Cover the bottom of a soup pot with oil. Add the vegetables and burn them. Add sugar or honey and continue burning. Add tomato paste and cook until the paste becomes brown. Add the wine, reduce it until none is left and it is absorbed into the vegetables.
Add the bay leaves, pepper and bones, cover with water, bring to a boil, reduce heat and simmer for at least five hours.
Reserve 4 cups for the soup. The rest can be used with other dishes.
Confit Tomatoes 6 Tamar (Roma) tomatoes, sliced Olive oil 1 Tbsp. crushed garlic Salt and black pepper to taste Juice of 2 lemons
Place tomatoes in a small baking pan. Cover with oil.
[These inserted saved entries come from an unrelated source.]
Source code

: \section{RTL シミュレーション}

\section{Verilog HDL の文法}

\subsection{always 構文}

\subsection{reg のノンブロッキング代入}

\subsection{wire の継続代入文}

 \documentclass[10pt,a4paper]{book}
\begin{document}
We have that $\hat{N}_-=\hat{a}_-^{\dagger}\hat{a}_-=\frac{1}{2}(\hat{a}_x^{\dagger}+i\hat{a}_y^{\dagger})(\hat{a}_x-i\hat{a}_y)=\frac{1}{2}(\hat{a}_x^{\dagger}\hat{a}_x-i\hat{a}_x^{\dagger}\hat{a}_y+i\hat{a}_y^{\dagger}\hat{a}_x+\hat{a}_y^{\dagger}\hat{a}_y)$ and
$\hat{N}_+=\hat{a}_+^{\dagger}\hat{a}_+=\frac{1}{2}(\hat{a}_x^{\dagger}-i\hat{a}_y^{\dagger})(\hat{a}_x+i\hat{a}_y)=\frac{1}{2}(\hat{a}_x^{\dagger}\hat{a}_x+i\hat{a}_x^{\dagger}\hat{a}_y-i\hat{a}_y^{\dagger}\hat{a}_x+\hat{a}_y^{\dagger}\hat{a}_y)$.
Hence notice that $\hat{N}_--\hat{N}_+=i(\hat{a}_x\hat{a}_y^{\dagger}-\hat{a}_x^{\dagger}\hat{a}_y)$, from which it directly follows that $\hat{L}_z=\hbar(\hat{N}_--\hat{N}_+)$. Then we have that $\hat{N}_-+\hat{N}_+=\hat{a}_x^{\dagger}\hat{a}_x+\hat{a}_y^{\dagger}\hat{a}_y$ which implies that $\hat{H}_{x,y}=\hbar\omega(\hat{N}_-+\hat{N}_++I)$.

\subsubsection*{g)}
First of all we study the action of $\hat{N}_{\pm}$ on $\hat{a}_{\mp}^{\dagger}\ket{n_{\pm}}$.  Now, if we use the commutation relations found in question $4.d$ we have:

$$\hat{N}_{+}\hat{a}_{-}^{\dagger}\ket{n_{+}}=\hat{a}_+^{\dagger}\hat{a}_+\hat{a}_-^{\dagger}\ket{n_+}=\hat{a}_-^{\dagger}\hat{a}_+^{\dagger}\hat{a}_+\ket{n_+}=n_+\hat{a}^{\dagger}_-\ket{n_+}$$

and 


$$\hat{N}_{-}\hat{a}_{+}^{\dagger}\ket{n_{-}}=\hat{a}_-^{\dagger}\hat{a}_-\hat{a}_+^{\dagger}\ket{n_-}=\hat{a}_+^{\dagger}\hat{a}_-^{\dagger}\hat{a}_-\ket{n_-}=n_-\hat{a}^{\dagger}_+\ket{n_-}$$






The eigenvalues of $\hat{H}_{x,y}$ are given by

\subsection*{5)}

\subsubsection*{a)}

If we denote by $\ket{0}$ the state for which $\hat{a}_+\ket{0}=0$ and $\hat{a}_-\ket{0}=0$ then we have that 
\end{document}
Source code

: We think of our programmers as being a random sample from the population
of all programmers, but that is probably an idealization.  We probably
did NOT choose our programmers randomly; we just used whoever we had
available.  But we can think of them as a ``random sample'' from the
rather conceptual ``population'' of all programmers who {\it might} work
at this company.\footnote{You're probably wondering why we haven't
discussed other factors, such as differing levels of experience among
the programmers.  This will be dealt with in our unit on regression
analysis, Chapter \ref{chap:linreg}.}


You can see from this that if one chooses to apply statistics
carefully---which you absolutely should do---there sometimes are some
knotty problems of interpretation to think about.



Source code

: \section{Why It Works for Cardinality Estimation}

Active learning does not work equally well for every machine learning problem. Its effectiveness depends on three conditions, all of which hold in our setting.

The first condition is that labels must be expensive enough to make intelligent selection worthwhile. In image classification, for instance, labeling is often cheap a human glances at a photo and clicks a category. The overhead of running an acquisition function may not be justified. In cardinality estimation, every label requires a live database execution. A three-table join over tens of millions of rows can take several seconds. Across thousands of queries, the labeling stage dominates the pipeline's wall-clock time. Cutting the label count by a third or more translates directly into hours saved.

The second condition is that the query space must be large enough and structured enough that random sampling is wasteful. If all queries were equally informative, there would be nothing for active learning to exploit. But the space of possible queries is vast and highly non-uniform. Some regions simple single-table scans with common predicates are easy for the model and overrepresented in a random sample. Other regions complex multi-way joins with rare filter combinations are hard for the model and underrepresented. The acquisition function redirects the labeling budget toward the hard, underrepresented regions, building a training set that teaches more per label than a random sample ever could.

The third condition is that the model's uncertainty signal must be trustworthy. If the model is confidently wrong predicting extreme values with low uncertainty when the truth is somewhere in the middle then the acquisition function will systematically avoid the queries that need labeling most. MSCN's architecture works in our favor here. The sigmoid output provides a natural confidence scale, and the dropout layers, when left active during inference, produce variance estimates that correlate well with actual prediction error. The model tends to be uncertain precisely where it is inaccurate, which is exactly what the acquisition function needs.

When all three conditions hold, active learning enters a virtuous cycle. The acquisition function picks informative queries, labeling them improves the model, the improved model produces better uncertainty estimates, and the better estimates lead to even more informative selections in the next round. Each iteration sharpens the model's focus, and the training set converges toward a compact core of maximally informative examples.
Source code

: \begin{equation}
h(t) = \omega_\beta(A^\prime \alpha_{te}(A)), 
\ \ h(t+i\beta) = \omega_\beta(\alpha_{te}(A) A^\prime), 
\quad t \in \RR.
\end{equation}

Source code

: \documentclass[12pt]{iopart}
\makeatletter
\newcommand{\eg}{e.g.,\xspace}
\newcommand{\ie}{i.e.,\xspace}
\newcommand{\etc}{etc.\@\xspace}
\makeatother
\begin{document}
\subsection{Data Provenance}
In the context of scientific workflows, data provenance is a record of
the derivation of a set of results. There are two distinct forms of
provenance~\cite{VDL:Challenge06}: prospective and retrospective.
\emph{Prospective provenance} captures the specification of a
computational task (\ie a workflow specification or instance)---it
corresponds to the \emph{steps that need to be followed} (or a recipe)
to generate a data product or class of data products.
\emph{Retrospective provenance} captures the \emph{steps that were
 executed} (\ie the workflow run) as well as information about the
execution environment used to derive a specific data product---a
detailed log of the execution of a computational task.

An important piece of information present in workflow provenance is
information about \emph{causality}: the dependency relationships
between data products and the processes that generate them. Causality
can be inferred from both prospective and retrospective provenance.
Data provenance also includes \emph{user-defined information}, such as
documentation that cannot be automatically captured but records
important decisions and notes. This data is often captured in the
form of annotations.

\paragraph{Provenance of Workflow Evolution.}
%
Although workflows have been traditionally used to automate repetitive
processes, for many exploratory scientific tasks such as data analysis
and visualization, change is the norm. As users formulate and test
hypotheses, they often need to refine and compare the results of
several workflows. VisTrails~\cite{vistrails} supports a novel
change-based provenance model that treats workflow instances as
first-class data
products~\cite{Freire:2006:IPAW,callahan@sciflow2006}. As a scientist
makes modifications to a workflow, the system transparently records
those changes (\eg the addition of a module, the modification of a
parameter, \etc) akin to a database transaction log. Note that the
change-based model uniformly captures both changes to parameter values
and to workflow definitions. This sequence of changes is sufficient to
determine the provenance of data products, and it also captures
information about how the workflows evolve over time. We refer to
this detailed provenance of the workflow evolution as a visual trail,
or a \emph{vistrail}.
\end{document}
Add garlic, salt, pepper and lemon juice. Bake in 150ºC oven until golden brown (about 40 minutes). Strain off oil and garlic and save for another use.
Eggplant 2 large eggplants Remove skin and fry until brown or bake with the skin until soft or roast over an open flame until soft. If baking or roasting, the remove skin.
Saute tomatoes in soup pot for one to two minutes.
Add eggplant and mix with single-blade electric mixer.
Add 4 cups of stock, bring to a boil and cook 2 minutes.
Turn off heat and continue to mix with electric mixer until smooth.